* _Task instructions_:
All entries must be set down once more, precisely as given.

Collected data:
▬▬▬
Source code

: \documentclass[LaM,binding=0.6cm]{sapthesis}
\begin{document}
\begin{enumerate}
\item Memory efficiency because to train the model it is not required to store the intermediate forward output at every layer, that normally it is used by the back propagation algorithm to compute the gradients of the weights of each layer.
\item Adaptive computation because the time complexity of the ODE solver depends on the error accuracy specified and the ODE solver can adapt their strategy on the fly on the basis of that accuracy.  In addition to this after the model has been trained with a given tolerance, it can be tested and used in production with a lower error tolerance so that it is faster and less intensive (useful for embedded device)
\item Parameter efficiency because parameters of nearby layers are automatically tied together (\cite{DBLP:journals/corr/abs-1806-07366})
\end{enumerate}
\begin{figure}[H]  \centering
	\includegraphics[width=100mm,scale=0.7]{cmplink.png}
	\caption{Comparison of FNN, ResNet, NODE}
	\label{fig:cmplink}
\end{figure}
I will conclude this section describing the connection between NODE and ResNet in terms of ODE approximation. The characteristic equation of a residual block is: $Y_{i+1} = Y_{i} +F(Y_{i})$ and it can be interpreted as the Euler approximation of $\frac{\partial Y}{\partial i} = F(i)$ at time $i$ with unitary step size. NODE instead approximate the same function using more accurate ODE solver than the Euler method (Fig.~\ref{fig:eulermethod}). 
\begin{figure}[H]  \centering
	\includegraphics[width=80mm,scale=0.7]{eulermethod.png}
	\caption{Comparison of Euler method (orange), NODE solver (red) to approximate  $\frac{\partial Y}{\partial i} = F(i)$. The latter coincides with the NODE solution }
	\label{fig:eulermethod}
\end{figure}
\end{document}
▬▬▬
* _Response_:
Source code

: \documentclass[LaM,binding=0.6cm]{sapthesis}
\begin{document}
\begin{enumerate}
\item Memory efficiency because to train the model it is not required to store the intermediate forward output at every layer, that normally it is used by the back propagation algorithm to compute the gradients of the weights of each layer.
\item Adaptive computation because the time complexity of the ODE solver depends on the error accuracy specified and the ODE solver can adapt their strategy on the fly on the basis of that accuracy.  In addition to this after the model has been trained with a given tolerance, it can be tested and used in production with a lower error tolerance so that it is faster and less intensive (useful for embedded device)
\item Parameter efficiency because parameters of nearby layers are automatically tied together (\cite{DBLP:journals/corr/abs-1806-07366})
\end{enumerate}
\begin{figure}[H]  \centering
	\includegraphics[width=100mm,scale=0.7]{cmplink.png}
	\caption{Comparison of FNN, ResNet, NODE}
	\label{fig:cmplink}
\end{figure}
I will conclude this section describing the connection between NODE and ResNet in terms of ODE approximation. The characteristic equation of a residual block is: $Y_{i+1} = Y_{i} +F(Y_{i})$ and it can be interpreted as the Euler approximation of $\frac{\partial Y}{\partial i} = F(i)$ at time $i$ with unitary step size. NODE instead approximate the same function using more accurate ODE solver than the Euler method (Fig.~\ref{fig:eulermethod}). 
\begin{figure}[H]  \centering
	\includegraphics[width=80mm,scale=0.7]{eulermethod.png}
	\caption{Comparison of Euler method (orange), NODE solver (red) to approximate  $\frac{\partial Y}{\partial i} = F(i)$. The latter coincides with the NODE solution }
	\label{fig:eulermethod}
\end{figure}
\end{document}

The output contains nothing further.